Exercise. How many lines in the material below include the string "identifying"? Answer with the number only.

Extracted records.
BEGIN

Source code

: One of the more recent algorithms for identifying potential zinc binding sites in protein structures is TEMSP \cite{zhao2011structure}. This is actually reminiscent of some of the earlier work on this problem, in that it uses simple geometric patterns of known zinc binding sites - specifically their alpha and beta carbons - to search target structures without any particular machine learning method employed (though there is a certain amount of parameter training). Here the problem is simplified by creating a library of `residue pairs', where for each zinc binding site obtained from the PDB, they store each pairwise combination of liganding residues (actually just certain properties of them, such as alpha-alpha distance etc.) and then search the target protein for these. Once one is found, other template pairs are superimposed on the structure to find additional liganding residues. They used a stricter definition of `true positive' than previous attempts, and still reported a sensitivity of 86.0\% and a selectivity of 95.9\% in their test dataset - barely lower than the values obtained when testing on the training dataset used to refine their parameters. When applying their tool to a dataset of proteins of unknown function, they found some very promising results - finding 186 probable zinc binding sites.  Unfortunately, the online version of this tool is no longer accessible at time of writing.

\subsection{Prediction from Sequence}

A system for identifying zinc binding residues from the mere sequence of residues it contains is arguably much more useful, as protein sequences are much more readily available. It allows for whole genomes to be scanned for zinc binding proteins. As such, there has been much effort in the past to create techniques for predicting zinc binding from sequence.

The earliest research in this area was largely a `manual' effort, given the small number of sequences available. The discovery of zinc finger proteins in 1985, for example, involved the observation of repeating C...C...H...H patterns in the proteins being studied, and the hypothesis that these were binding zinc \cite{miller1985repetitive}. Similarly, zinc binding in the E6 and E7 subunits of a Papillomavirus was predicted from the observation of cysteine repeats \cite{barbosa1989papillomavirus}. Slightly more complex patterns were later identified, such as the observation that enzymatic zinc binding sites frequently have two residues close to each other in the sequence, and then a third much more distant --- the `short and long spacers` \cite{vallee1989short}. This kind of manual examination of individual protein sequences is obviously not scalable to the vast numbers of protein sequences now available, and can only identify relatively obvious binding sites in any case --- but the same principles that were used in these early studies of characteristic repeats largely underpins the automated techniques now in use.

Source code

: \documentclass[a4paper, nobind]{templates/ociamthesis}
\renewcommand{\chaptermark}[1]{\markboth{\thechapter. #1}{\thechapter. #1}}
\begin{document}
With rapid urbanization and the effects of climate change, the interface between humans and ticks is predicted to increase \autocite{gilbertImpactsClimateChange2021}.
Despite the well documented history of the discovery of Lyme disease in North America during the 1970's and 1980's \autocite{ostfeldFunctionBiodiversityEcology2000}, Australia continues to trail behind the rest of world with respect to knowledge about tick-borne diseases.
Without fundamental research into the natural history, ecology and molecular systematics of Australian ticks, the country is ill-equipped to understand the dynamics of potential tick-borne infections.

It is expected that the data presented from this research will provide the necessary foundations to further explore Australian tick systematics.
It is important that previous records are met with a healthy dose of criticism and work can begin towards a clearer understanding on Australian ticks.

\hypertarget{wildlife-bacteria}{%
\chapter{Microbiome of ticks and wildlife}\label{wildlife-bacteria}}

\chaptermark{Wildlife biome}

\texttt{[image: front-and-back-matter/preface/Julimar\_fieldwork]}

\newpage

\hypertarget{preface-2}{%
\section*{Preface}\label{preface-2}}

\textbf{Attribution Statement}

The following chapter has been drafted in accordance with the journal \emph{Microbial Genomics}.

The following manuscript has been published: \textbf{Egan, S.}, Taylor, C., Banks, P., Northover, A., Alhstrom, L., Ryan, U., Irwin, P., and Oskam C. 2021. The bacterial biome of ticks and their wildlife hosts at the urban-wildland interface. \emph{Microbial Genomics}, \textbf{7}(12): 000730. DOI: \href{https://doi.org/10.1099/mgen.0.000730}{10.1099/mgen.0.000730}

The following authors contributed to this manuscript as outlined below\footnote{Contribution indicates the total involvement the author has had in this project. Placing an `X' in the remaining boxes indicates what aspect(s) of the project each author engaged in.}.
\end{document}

END

Exercise solution. 2